So one of the really interesting terms that I came across during the research was ... Ernest Morrell talks about the extent to which we're really good at working towards the inspiration point, which is getting kids engaged. But we've gotta bring them up to and through the perspiration point. And so what I started doing at that point was saying, send me your assignments. It was a huge transformation for me, just in terms of going out and working with schools and with teachers.

You can't really do that at a conference, but what I would say, if I were going to a district or a school, is to have people send me representative assignments, whether they're assignments that they think are really some of their best, they really think they get good results or whatever ... and then re-organization the day around some of these key principles that I began to discover that were fundamental to effective assignments, and have them go back into their own assignments, and basically do this reverse engineering and break the language and the design of their handouts, and all that kind of stuff down, and make them more aware of just how many things were going on.

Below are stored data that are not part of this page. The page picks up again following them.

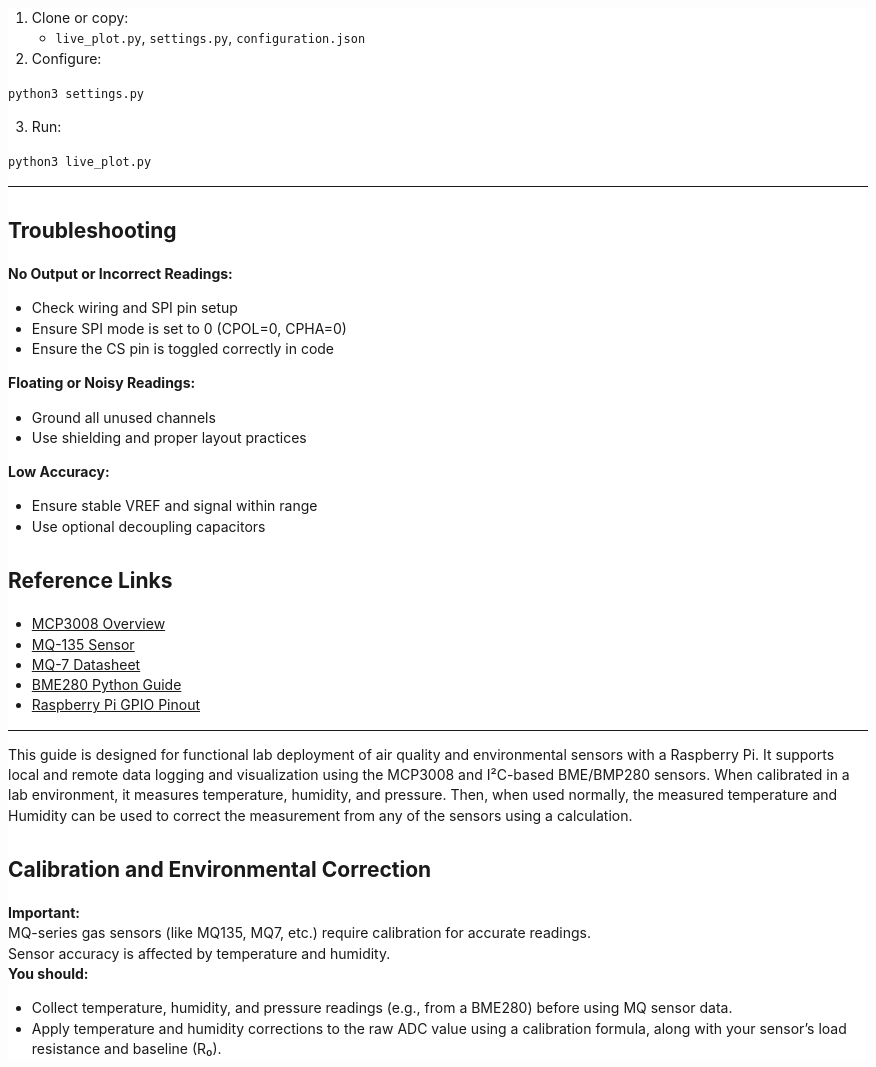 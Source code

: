 1. Clone or copy:
   - `live_plot.py`, `settings.py`, `configuration.json`
2. Configure:

```sh
python3 settings.py
```

3. Run:

```sh
python3 live_plot.py
```

---

## Troubleshooting

**No Output or Incorrect Readings:**

- Check wiring and SPI pin setup
- Ensure SPI mode is set to 0 (CPOL=0, CPHA=0)
- Ensure the CS pin is toggled correctly in code

**Floating or Noisy Readings:**

- Ground all unused channels
- Use shielding and proper layout practices

**Low Accuracy:**

- Ensure stable VREF and signal within range
- Use optional decoupling capacitors

## Reference Links

- [MCP3008 Overview](https://www.allelcoelec.com/blog/A-Complete-Overview-of-the-MCP3008-ADC.html)
- [MQ-135 Sensor](https://www.elprocus.com/mq135-air-quality-sensor/)
- [MQ-7 Datasheet](https://cdn.sparkfun.com/assets/b/b/b/3/4/MQ-7.pdf)
- [BME280 Python Guide](https://learn.adafruit.com/adafruit-bme280-humidity-barometric-pressure-temperature-sensor-breakout/python-circuitpython)
- [Raspberry Pi GPIO Pinout](https://pinout.xyz/)

---

This guide is designed for functional lab deployment of air quality and environmental sensors with a Raspberry Pi. It supports local and remote data logging and visualization using the MCP3008 and I²C-based BME/BMP280 sensors. When calibrated in a lab environment, it measures temperature, humidity, and pressure.  Then, when used normally, the measured temperature and Humidity can be used to correct the measurement from any of the sensors using a calculation.


## Calibration and Environmental Correction

**Important:**  
MQ-series gas sensors (like MQ135, MQ7, etc.) require calibration for accurate readings.  
Sensor accuracy is affected by temperature and humidity.  
**You should:**
- Collect temperature, humidity, and pressure readings (e.g., from a BME280) before using MQ sensor data.
- Apply temperature and humidity corrections to the raw ADC value using a calibration formula, along with your sensor’s load resistance and baseline (R₀).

And sometimes people just wouldn't realize how many different things they were asking a kid to do simultaneously, at least if the kids were going to do them at the level that they expected. So that idea of gathering assignments ... And then I just got really deliberate about it, so pretty much every district I've been working with for the last couple years, part of the process has been to send me representative assignments, and then when we do the workshop, to have the teachers come in with their own work and spend as much of the day as possible going into an assignment and looking at the cognitive moves, looking at Webb's depth of knowledge model and things like that, and really look at ... Are they getting those kids up to those higher levels? And if we can have that conversation about our own work honestly, I think basically we all realize, myself included, that there's just always ways that we can improve it.

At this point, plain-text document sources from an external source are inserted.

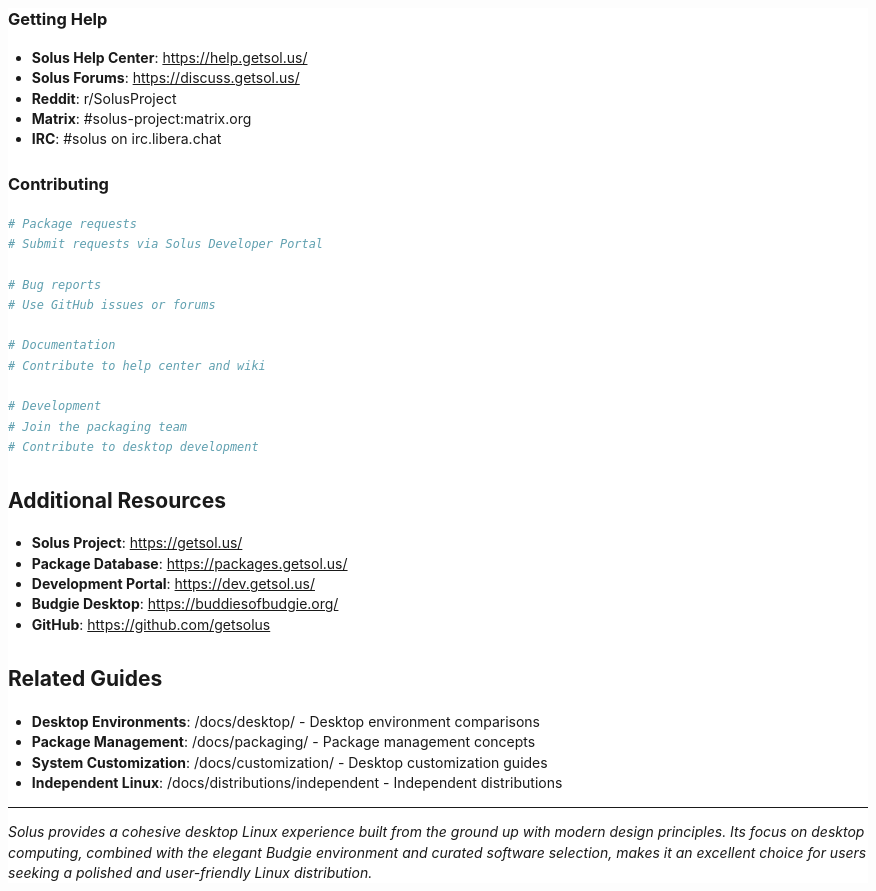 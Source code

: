 ### Getting Help
- **Solus Help Center**: https://help.getsol.us/
- **Solus Forums**: https://discuss.getsol.us/
- **Reddit**: r/SolusProject
- **Matrix**: #solus-project:matrix.org
- **IRC**: #solus on irc.libera.chat

### Contributing
```bash
# Package requests
# Submit requests via Solus Developer Portal

# Bug reports
# Use GitHub issues or forums

# Documentation
# Contribute to help center and wiki

# Development
# Join the packaging team
# Contribute to desktop development
```

## Additional Resources

- **Solus Project**: https://getsol.us/
- **Package Database**: https://packages.getsol.us/
- **Development Portal**: https://dev.getsol.us/
- **Budgie Desktop**: https://buddiesofbudgie.org/
- **GitHub**: https://github.com/getsolus

## Related Guides

- **Desktop Environments**: /docs/desktop/ - Desktop environment comparisons
- **Package Management**: /docs/packaging/ - Package management concepts
- **System Customization**: /docs/customization/ - Desktop customization guides
- **Independent Linux**: /docs/distributions/independent - Independent distributions

---

*Solus provides a cohesive desktop Linux experience built from the ground up with modern design principles. Its focus on desktop computing, combined with the elegant Budgie environment and curated software selection, makes it an excellent choice for users seeking a polished and user-friendly Linux distribution.*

Brett: Did you see key features jump out at you that led to the six?

Jim: So I started this inquiry into ... What are the elements of effective secondary writing assignments, and then Tom Newkirk, my editor, pointed out to me a book where a guy ... I think it's just called Writing Assignments ... where this guy was doing the same thing but at the college level. And he gathered thousands of assignments and broke them all down, and these were all freshman-level college assignments, and started looking at just the different kinds of assignments.

And so you get into short answer and research papers and things like that, which has a lot of implications for us ... If we're always trying to prepare the kids for what comes up, then the question is, what's going on there? And then a really interesting, probably from my mind, one of the most interesting reports during the time, came out. It was a report called Checking In that came out from Ed Trust, Education Trust in DC, which in the past has tended to be much more policy-oriented. And they do a lot of great work looking at equity and social justice and stuff in instruction.

And they started with this premise that if a state was doing standards legitimately, then there should be some reasonable expectation of transformation and gains. And if not, then what's that been all about? And so they did the same assignment, except they did it at the middle school level. So this one guy's got this thing going at the college level, and they started to do this at the middle school level, and then I started doing it at the high school level.

And so they looked at, I think, 3,000 assignments. And they're going to come out in a year with a report. And the things that they found concerned them so much that they felt like they had to initiate this report as soon as possible to try to alert people. So what they began to realize was that the assignments needed to be aligned with standards, whether it's from the College Board or the AP program, Common Core, whatever. But you've gotta have some high mark that you're trying to reach. They had to be cognitively demanding, they had to be engaging and motivating, and they had to draw on kids' skills and develop the skills kids needed to be able to work at this level. And the number of assignments that they found that were meeting those criteria was just really profoundly troubling.

So it's just interesting, I think, at a time, for all of us, whether it's the college, middle school, or high school level, to be arriving at this question of ... I almost go back to that secret operating system analogy, 'cause we're all looking at handouts, basically, and saying, are these things that people are giving students to do, are they cognitively demanding, are they engaging, and things like that? And the results on all fronts were fairly troubling.

So, of course, one of the things you can say about the profession right now ... It goes back to one of Don Graves's old great comments, which is that teachers are like five-pound bags in which people are always trying to stuff 10 pounds of grain. So nobody is ever coming by saying, "Jim, we'd just like you to do less." I get 51 minutes in a class, and so there's this question of constraints.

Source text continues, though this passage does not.